= Rufus Tobey =

American pastor

Rufus Babcock Tobey (May 6, 1849 – January 6, 1920) was a Congregationalist pastor who founded the Floating Hospital for Children in Boston, which was later renamed Tufts Children's Hospital at Tufts Medical Center.

==Early life==
Tobey was born in New Bedford, Massachusetts, on May 6, 1849. He was a tenth generation descendant of John and Priscilla Alden. After leaving school, he worked in New Bedford and Kingston, Massachusetts before moving to Boston, where he worked for R. H. White. Tobey attended Phillips Academy Andover and then Amherst College, graduating in the class of 1877. He then graduated from Andover Seminary in 1880.

==Ministry==
On November 30, 1880, Tobey was ordained pastor of the Congregational church in Harwich, Massachusetts. In 1883, he moved to Helena, Montana, where he organized a Congregational church. He left Montana in 1885 and, after a short stint as a pastor in Carrington, North Dakota, returned to Massachusetts and became pastor of the church in Ashburnham. He later became an associate pastor at the Berkeley Temple in Boston. While at Berkeley, he developed a friendship with Dr. Edward Everett Hale, who supported Tobey's efforts to establish the Floating Hospital for Children. Tobey resigned in 1895 to focus on his philanthropic works.

==Floating Hospital for Children==
In 1894, inspired by the St. John's Guild's Floating Hospital in New York City, Tobey began plans for a similar institution in Boston. The Floating Hospital would take underprivileged children and their mothers on a day's outing on Boston Harbor, where they would get the fresh ocean air and be seen at no charge by volunteer doctors and nurses. The first excursion took place on July 25, 1894. In 1905, the hospital was upgraded to a larger hospital ship which contained an inpatient unit, a pediatric nursing school, and research facility.

==Other work==
Tobey helped found the Ingleside Home for young girls in Revere, Massachusetts and the Mount Pleasant Home, a Boston nursing home. He was also a director of the Watch and Ward Society and the Massachusetts Municipal League. He was also associated with the Howard Benevolent Society and was active in the temperance movement.
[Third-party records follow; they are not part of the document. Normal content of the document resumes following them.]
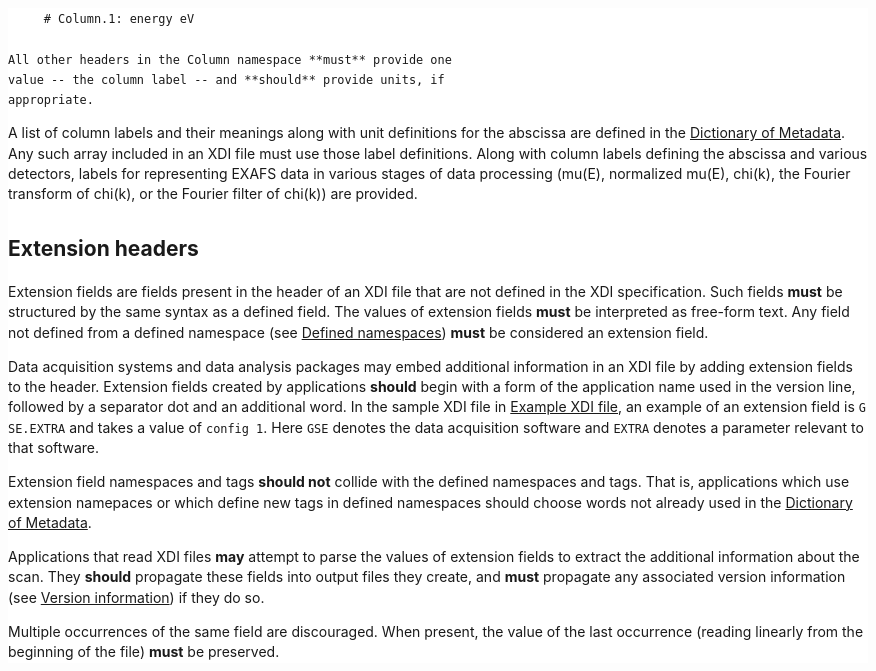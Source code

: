          # Column.1: energy eV

    All other headers in the Column namespace **must** provide one
    value -- the column label -- and **should** provide units, if
    appropriate.


A list of column labels and their meanings along with unit definitions
for the abscissa are defined in the
[Dictionary of Metadata](https://github.com/XraySpectroscopy/XAS-Data-Interchange/blob/master/specification/dictionary.md).
Any such array included in an XDI file must use those label
definitions.  Along with column labels defining the abscissa and
various detectors, labels for representing EXAFS data in various
stages of data processing (mu(E), normalized mu(E), chi(k), the
Fourier transform of chi(k), or the Fourier filter of chi(k)) are
provided.

## Extension headers

Extension fields are fields present in the header of an XDI file that
are not defined in the XDI specification.  Such fields **must** be
structured by the same syntax as a defined field.  The values of
extension fields **must** be interpreted as free-form text.  Any field
not defined from a defined namespace (see
[Defined namespaces](#defined-namespaces)) **must** be considered an
extension field.

Data acquisition systems and data analysis packages may embed
additional information in an XDI file by adding extension fields to
the header.  Extension fields created by applications **should** begin
with a form of the application name used in the version line, followed
by a separator dot and an additional word.  In the sample XDI file in
[Example XDI file](#example-xdi-file), an example of an extension
field is `GSE.EXTRA` and takes a value of `config 1`.  Here `GSE`
denotes the data acquisition software and `EXTRA` denotes a parameter
relevant to that software.

Extension field namespaces and tags **should not** collide with the
defined namespaces and tags.  That is, applications which use
extension namepaces or which define new tags in defined namespaces
should choose words not already used in the
[Dictionary of Metadata](https://github.com/XraySpectroscopy/XAS-Data-Interchange/blob/master/specification/dictionary.md).

Applications that read XDI files **may** attempt to parse the values
of extension fields to extract the additional information about the
scan.  They **should** propagate these fields into output files they
create, and **must** propagate any associated version information (see
[Version information](#version-information)) if they do so.

Multiple occurrences of the same field are discouraged.  When present,
the value of the last occurrence (reading linearly from the beginning
of the file) **must** be preserved.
==Personal life and death==
On June 21, 1882, Tobey married Caroline Mary Gifford. She died on April 3, 1890. On May 12, 1892, he married her sister, Genevive Rebecca Gifford. They had one daughter - Avis Caroline Tobey. In 1910, Tobey became the guardian of Esther Fogg, a fourteen-year-old girl who was pregnant by Walter G. Fall, who was 24-years-old. Tobey petitioned the court to allow Fogg to marry Fall, but was denied by a judge. Fall shot and killed Fogg's stepfather and a police officer while he was awaiting trial for sexually assaulting Fogg.

Tobey died on January 6, 1920, in Middleborough, Massachusetts after a long illness. He was buried at Mount Wollaston Cemetery in Quincy, Massachusetts.